*** Opening of Supplied records ***

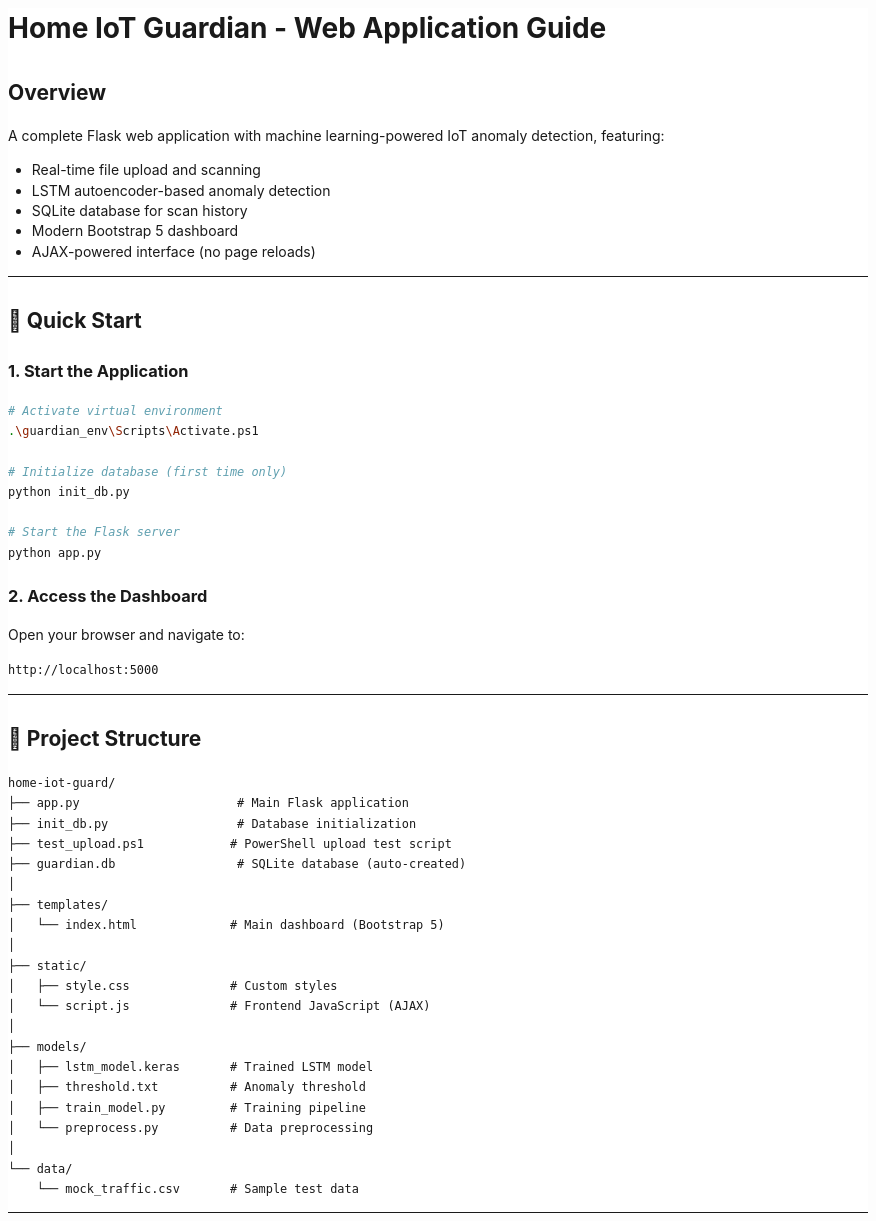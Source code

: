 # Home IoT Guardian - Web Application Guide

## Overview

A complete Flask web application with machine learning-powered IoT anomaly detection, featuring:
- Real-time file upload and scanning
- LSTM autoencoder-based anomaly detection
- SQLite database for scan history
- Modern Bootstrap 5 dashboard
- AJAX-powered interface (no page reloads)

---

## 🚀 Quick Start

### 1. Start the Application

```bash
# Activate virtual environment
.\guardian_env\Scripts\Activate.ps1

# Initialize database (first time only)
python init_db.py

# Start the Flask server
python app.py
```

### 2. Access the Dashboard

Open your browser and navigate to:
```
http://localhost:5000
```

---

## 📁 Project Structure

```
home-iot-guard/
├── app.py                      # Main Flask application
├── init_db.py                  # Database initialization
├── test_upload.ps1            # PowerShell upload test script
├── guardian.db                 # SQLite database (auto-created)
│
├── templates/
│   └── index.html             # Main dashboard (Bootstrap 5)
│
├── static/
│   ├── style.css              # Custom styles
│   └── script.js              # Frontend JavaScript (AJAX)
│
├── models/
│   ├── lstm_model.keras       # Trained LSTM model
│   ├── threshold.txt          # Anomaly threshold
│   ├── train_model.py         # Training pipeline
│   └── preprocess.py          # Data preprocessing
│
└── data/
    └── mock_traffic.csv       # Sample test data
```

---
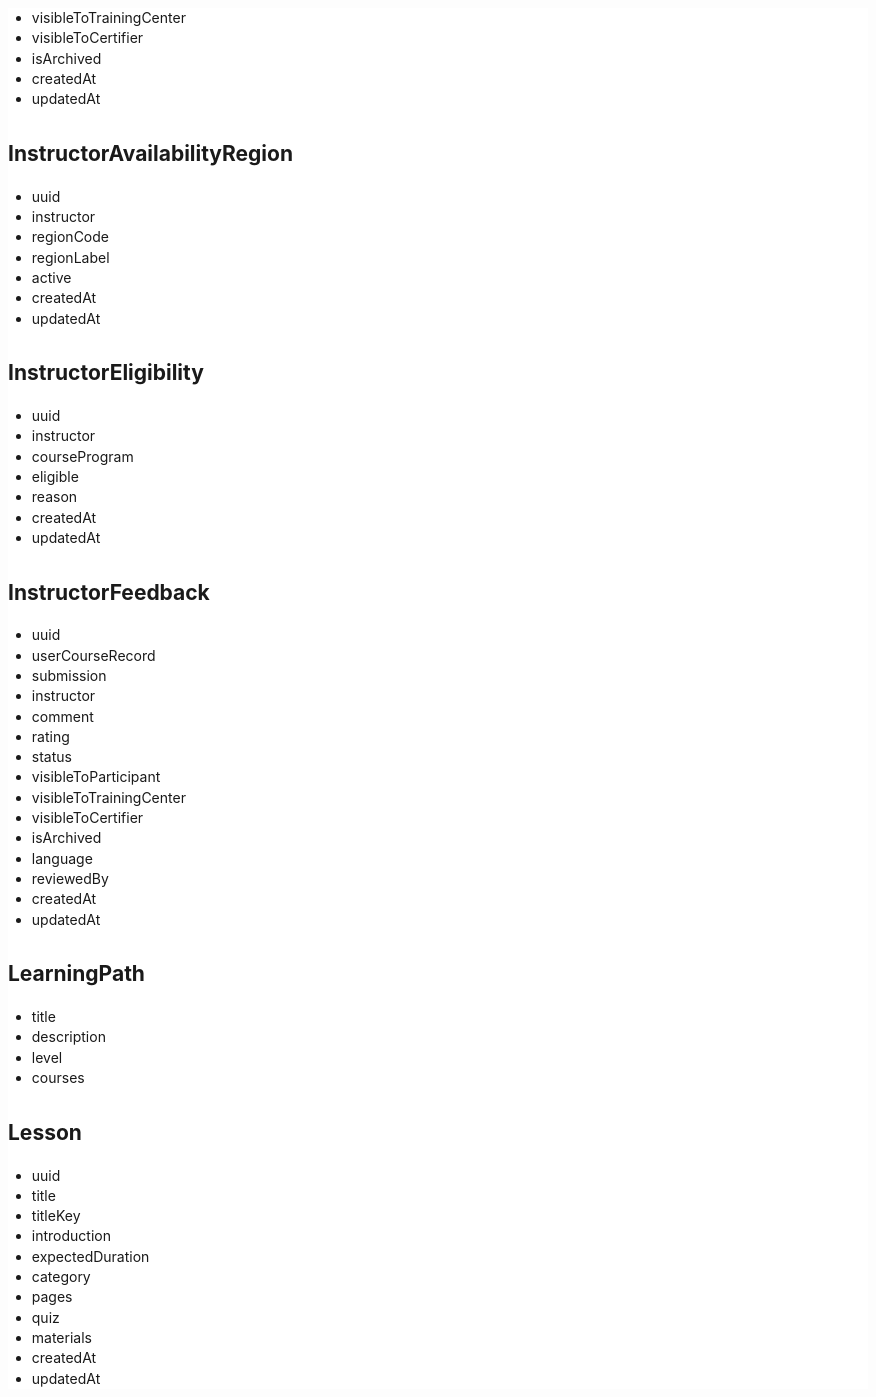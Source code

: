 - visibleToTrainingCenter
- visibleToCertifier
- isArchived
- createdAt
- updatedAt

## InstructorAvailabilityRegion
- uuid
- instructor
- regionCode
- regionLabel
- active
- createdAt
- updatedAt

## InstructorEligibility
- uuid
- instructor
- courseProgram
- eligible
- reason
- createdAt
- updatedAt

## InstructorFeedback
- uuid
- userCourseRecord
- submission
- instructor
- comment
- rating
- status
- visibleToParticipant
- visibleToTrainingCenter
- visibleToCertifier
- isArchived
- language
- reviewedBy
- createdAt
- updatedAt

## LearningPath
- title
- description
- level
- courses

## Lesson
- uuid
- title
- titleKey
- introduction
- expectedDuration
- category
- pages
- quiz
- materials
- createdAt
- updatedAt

*** Close of Supplied records ***
*** Opening of Supplied records ***

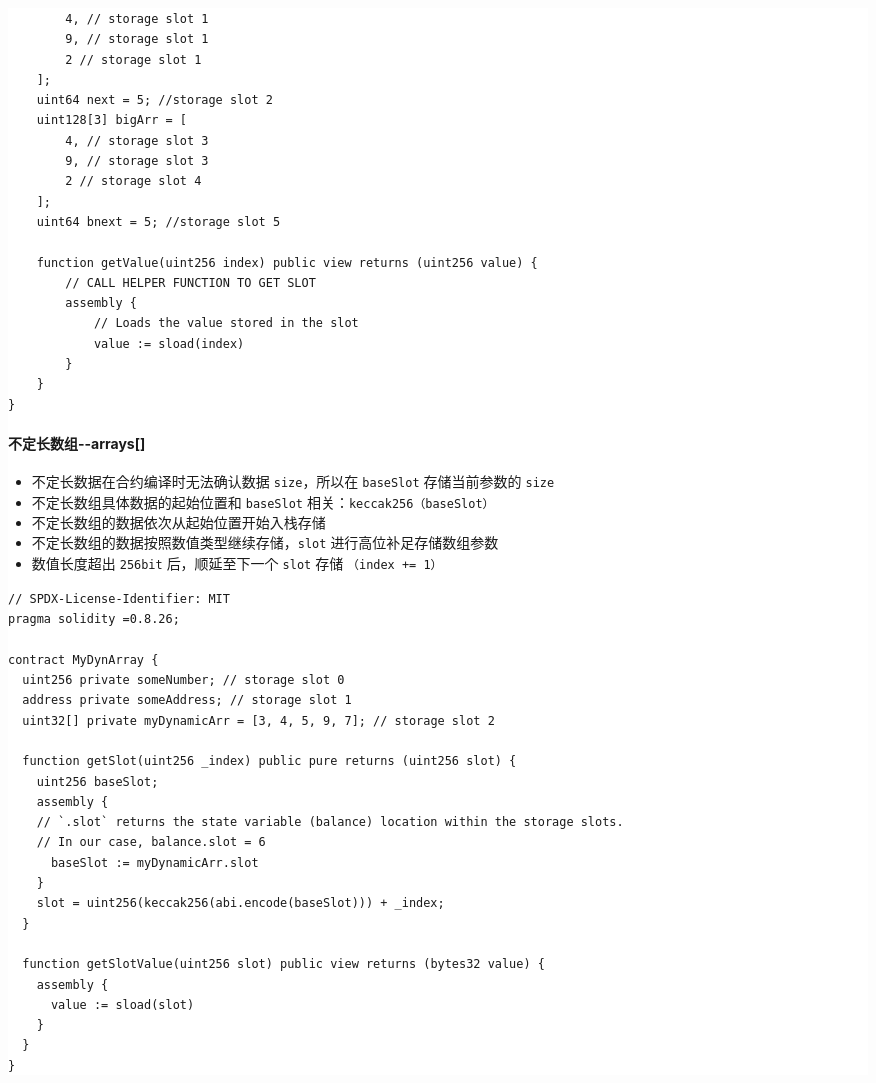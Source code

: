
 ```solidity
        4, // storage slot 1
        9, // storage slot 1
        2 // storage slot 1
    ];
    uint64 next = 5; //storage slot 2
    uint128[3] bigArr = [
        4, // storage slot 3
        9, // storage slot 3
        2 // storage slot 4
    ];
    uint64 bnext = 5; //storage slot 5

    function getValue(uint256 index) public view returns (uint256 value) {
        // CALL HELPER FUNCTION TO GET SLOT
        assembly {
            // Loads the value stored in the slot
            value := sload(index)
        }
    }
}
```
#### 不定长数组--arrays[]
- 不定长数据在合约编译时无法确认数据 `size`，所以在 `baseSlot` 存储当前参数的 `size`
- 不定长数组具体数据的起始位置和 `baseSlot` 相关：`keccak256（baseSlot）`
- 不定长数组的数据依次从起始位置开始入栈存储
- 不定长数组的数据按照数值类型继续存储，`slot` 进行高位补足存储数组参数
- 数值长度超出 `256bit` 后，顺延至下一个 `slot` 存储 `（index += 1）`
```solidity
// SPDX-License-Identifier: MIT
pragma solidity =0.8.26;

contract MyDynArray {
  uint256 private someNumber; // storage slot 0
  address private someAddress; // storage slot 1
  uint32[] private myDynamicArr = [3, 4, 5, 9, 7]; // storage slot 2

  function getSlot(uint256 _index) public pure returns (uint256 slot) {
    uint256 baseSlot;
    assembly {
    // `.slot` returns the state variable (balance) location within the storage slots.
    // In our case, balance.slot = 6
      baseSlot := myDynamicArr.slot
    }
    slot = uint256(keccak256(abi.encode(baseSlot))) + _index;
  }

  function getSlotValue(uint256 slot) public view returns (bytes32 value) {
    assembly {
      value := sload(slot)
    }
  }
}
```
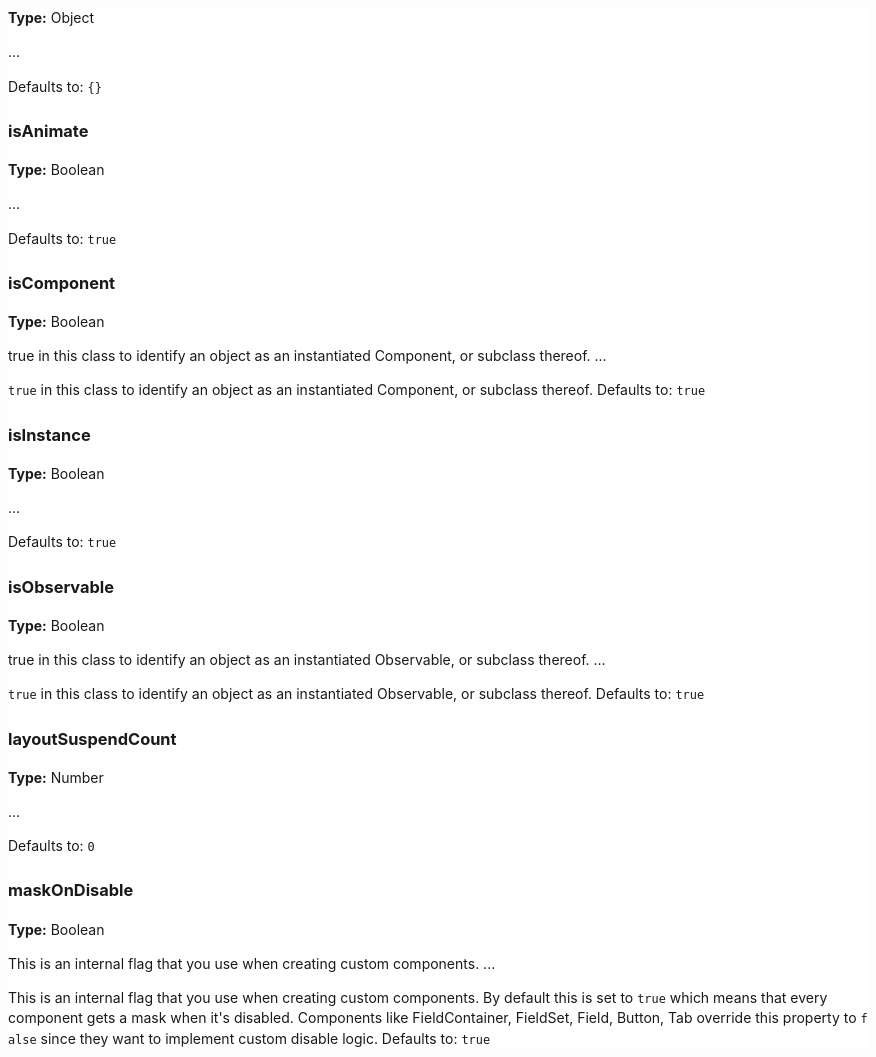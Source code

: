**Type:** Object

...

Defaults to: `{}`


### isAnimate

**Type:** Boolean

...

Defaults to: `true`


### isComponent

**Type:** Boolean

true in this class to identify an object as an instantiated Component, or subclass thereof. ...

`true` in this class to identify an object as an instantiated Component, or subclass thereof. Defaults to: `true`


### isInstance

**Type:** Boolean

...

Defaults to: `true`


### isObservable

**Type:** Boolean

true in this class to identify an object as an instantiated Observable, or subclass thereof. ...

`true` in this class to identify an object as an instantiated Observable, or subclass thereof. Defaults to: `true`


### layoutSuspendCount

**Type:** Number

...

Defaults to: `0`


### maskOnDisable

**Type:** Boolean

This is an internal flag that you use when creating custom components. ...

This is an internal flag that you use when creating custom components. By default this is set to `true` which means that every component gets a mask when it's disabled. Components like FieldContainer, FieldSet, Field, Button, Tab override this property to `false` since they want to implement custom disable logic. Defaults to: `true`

*** Close of Supplied records ***
*** Opening of Supplied records ***

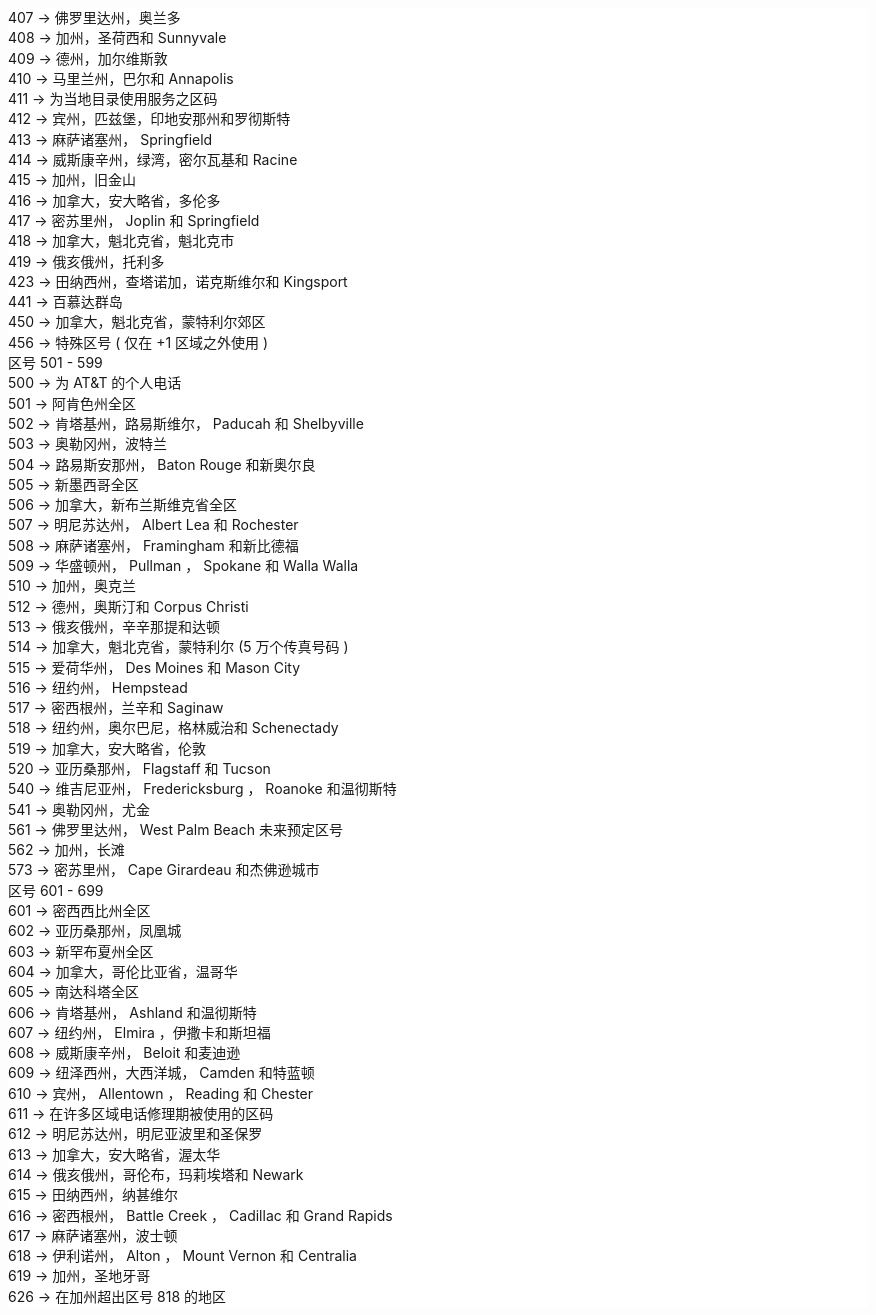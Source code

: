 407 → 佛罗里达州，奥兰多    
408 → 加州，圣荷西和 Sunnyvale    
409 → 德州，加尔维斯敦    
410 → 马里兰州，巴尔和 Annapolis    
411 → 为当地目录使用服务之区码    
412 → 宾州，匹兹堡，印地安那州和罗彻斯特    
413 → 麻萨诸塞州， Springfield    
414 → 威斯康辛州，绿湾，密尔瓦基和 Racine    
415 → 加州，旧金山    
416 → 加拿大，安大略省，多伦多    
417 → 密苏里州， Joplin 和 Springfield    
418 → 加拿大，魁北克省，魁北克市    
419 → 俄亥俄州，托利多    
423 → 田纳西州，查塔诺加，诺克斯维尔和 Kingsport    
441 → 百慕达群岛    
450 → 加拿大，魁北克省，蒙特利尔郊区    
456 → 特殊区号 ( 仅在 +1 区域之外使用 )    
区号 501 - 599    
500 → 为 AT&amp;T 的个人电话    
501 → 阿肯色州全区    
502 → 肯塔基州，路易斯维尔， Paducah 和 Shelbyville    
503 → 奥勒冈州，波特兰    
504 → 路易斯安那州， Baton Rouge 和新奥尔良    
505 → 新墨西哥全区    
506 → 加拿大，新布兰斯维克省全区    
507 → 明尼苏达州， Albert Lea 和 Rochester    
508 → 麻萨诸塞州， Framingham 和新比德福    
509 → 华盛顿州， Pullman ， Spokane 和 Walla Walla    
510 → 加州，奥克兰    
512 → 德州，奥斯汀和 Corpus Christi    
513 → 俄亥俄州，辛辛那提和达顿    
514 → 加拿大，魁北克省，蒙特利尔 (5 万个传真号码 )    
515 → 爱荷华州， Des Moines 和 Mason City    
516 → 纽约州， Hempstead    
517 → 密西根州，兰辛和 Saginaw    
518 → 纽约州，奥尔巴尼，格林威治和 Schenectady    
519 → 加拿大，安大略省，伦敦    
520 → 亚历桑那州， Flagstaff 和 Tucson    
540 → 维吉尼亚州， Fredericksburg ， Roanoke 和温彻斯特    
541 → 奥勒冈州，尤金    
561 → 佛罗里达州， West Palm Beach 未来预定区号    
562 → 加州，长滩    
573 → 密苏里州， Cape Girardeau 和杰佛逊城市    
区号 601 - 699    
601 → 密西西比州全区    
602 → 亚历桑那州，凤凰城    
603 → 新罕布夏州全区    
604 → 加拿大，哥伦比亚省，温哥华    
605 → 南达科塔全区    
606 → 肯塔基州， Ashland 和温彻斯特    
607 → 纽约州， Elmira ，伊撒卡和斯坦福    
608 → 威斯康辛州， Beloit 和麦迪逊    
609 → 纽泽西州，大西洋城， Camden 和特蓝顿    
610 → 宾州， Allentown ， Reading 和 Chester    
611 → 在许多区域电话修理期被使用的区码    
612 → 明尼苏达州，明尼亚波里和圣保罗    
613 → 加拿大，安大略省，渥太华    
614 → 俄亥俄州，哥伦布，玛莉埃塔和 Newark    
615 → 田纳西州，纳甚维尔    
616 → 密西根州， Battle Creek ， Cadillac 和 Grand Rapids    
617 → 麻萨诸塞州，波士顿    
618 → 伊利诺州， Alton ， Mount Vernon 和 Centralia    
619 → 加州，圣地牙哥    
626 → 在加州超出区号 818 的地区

*** Close of Supplied records ***

■ Aim of the exercise ■
Both end lines included, restate word for word the lines above from the line with "510 → 加州，奥克兰" to the line with "562 → 加州，长滩", and nothing else.

■ Task output ■
510 → 加州，奥克兰    
512 → 德州，奥斯汀和 Corpus Christi    
513 → 俄亥俄州，辛辛那提和达顿    
514 → 加拿大，魁北克省，蒙特利尔 (5 万个传真号码 )    
515 → 爱荷华州， Des Moines 和 Mason City    
516 → 纽约州， Hempstead    
517 → 密西根州，兰辛和 Saginaw    
518 → 纽约州，奥尔巴尼，格林威治和 Schenectady    
519 → 加拿大，安大略省，伦敦    
520 → 亚历桑那州， Flagstaff 和 Tucson    
540 → 维吉尼亚州， Fredericksburg ， Roanoke 和温彻斯特    
541 → 奥勒冈州，尤金    
561 → 佛罗里达州， West Palm Beach 未来预定区号    
562 → 加州，长滩    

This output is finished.